Every line in the records below with the string "DataReader" is to be copied out.

--- Dataset excerpts Enclosed Below ---

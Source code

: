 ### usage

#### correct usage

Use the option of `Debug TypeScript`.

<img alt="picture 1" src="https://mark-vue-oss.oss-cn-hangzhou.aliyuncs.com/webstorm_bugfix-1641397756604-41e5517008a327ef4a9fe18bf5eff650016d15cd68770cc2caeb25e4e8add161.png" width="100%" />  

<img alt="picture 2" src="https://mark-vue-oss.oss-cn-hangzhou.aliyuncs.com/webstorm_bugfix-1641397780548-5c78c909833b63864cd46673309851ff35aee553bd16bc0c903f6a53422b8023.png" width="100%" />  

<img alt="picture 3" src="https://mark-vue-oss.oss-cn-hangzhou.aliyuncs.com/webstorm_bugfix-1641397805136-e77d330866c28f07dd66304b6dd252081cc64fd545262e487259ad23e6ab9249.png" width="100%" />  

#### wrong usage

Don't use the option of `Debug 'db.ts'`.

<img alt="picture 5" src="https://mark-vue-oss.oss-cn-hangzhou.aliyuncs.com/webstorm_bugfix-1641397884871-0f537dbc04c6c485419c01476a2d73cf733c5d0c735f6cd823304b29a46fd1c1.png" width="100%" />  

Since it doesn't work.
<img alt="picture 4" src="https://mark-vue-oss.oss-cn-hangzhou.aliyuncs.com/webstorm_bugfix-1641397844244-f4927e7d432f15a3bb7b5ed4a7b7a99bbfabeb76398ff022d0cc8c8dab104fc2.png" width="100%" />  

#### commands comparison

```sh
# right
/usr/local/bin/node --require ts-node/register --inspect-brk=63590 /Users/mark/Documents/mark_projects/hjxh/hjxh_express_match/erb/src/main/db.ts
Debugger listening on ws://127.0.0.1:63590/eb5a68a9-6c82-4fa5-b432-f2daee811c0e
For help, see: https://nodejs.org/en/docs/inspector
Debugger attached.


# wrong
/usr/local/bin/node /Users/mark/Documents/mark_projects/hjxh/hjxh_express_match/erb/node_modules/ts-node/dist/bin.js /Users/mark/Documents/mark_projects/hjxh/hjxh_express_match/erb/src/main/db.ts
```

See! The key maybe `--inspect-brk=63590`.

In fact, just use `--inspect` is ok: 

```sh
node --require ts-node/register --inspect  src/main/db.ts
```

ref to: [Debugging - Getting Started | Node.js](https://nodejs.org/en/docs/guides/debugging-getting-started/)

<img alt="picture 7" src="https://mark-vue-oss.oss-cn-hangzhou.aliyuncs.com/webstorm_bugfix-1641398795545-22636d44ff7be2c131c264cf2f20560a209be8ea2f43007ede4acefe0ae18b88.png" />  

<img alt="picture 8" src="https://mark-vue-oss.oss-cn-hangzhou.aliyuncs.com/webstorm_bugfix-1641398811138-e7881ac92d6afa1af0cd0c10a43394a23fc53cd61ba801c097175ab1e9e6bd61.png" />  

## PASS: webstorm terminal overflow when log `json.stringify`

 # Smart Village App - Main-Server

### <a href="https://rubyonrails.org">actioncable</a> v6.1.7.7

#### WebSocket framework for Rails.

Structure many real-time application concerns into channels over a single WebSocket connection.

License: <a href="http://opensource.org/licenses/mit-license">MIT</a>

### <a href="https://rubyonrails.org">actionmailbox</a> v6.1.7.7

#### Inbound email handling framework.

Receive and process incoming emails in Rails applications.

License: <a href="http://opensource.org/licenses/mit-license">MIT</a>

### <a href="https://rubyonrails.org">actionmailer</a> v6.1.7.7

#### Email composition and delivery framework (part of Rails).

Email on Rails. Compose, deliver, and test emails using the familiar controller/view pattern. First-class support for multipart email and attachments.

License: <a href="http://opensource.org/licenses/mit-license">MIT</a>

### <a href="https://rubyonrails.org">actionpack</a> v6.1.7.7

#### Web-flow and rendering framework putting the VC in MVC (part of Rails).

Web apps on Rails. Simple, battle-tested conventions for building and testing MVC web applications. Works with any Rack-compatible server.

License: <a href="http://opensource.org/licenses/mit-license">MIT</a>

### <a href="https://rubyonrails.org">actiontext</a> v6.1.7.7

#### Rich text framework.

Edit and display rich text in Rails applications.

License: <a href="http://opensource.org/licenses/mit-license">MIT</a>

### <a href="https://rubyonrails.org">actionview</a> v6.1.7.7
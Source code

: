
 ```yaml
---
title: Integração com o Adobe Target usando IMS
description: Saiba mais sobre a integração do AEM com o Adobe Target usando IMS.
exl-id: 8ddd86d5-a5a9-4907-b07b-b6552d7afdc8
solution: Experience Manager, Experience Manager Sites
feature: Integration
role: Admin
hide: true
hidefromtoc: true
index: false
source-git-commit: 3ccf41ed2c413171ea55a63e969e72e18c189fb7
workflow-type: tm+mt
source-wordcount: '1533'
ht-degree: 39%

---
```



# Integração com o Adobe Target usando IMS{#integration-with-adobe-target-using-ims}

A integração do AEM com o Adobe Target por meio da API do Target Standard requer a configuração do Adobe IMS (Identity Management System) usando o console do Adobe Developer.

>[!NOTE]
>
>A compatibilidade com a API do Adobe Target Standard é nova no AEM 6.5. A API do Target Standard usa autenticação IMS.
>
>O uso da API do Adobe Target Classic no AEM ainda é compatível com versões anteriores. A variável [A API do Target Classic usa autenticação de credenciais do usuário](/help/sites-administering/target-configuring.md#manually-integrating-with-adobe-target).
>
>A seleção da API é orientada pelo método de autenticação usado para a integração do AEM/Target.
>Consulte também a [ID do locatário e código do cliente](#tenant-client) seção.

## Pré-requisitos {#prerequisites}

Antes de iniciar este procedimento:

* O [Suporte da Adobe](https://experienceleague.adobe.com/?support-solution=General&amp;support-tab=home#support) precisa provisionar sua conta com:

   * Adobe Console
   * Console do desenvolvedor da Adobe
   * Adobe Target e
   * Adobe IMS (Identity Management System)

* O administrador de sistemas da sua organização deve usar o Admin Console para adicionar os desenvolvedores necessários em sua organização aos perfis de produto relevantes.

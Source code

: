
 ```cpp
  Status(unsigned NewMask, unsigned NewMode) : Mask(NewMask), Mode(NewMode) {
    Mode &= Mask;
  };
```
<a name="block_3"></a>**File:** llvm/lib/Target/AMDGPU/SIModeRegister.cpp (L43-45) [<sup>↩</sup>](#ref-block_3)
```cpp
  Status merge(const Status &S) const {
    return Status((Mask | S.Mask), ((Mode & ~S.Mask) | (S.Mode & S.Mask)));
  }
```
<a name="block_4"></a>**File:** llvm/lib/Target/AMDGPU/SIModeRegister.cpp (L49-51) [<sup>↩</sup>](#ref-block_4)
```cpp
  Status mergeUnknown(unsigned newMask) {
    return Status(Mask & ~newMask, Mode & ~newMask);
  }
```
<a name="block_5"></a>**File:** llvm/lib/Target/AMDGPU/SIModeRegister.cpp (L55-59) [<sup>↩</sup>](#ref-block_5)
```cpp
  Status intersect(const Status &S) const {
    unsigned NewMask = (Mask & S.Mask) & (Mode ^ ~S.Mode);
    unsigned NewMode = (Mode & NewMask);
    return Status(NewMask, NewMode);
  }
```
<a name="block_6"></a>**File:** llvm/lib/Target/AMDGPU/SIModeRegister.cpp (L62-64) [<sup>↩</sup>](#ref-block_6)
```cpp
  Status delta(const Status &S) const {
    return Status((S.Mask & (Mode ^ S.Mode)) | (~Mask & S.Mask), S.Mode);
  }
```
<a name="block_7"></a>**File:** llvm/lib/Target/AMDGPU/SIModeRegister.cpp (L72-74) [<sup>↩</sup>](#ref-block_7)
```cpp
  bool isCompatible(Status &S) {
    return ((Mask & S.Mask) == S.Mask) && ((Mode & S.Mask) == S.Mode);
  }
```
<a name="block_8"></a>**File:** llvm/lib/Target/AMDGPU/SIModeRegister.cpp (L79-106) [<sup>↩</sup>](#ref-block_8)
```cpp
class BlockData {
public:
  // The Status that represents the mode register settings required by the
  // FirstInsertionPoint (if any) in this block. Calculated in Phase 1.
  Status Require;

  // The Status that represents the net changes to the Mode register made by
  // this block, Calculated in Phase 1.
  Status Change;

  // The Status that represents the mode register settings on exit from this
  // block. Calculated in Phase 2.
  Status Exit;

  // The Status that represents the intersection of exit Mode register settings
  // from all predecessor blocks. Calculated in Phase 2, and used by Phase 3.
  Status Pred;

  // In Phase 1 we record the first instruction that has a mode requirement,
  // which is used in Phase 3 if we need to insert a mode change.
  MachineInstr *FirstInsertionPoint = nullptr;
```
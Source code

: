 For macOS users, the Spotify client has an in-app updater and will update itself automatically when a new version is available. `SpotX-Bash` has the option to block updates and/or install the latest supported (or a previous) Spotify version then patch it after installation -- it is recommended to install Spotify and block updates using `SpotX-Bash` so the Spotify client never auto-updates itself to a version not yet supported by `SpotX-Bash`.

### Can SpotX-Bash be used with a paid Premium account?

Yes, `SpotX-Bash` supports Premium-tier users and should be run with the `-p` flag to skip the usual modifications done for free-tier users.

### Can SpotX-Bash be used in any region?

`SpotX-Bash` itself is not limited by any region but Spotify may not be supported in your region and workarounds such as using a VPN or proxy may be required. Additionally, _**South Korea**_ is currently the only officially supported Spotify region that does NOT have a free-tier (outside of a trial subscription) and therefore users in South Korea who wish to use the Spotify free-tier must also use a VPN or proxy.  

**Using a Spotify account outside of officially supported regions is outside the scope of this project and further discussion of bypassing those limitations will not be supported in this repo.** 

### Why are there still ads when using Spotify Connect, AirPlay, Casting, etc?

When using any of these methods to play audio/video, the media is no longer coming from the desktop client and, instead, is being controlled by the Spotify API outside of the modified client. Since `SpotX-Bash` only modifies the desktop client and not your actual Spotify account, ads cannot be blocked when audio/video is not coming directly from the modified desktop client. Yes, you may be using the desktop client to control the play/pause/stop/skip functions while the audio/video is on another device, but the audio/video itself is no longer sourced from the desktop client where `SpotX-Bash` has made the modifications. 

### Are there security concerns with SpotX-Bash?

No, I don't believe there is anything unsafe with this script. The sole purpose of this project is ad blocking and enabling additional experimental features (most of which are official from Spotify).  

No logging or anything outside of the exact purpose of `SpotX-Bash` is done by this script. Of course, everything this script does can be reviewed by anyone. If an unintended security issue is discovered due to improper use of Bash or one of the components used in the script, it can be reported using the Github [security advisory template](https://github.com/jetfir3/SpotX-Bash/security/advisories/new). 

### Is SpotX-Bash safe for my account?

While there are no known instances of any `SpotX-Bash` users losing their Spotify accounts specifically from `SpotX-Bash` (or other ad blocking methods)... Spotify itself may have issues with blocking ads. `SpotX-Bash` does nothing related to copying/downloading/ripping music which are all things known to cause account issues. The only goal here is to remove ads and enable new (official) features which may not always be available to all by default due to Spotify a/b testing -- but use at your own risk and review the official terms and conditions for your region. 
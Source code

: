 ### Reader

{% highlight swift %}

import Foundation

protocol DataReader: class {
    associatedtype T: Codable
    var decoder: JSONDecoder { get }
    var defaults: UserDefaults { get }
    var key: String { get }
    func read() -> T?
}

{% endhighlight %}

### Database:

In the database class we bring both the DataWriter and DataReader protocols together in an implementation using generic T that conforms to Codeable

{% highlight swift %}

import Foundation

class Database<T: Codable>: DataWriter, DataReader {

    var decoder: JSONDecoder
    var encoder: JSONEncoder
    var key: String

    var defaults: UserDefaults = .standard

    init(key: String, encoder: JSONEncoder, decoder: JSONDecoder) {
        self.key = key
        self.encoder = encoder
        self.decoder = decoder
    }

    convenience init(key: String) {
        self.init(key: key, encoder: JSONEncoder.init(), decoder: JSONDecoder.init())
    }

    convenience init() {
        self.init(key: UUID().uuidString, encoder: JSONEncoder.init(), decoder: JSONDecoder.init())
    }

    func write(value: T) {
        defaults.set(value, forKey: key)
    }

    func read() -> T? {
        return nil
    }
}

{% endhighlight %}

--- End of Enclosed Dataset excerpts ---

> [Exercise solution]:
protocol DataReader: class {
In the database class we bring both the DataWriter and DataReader protocols together in an implementation using generic T that conforms to Codeable
class Database<T: Codable>: DataWriter, DataReader {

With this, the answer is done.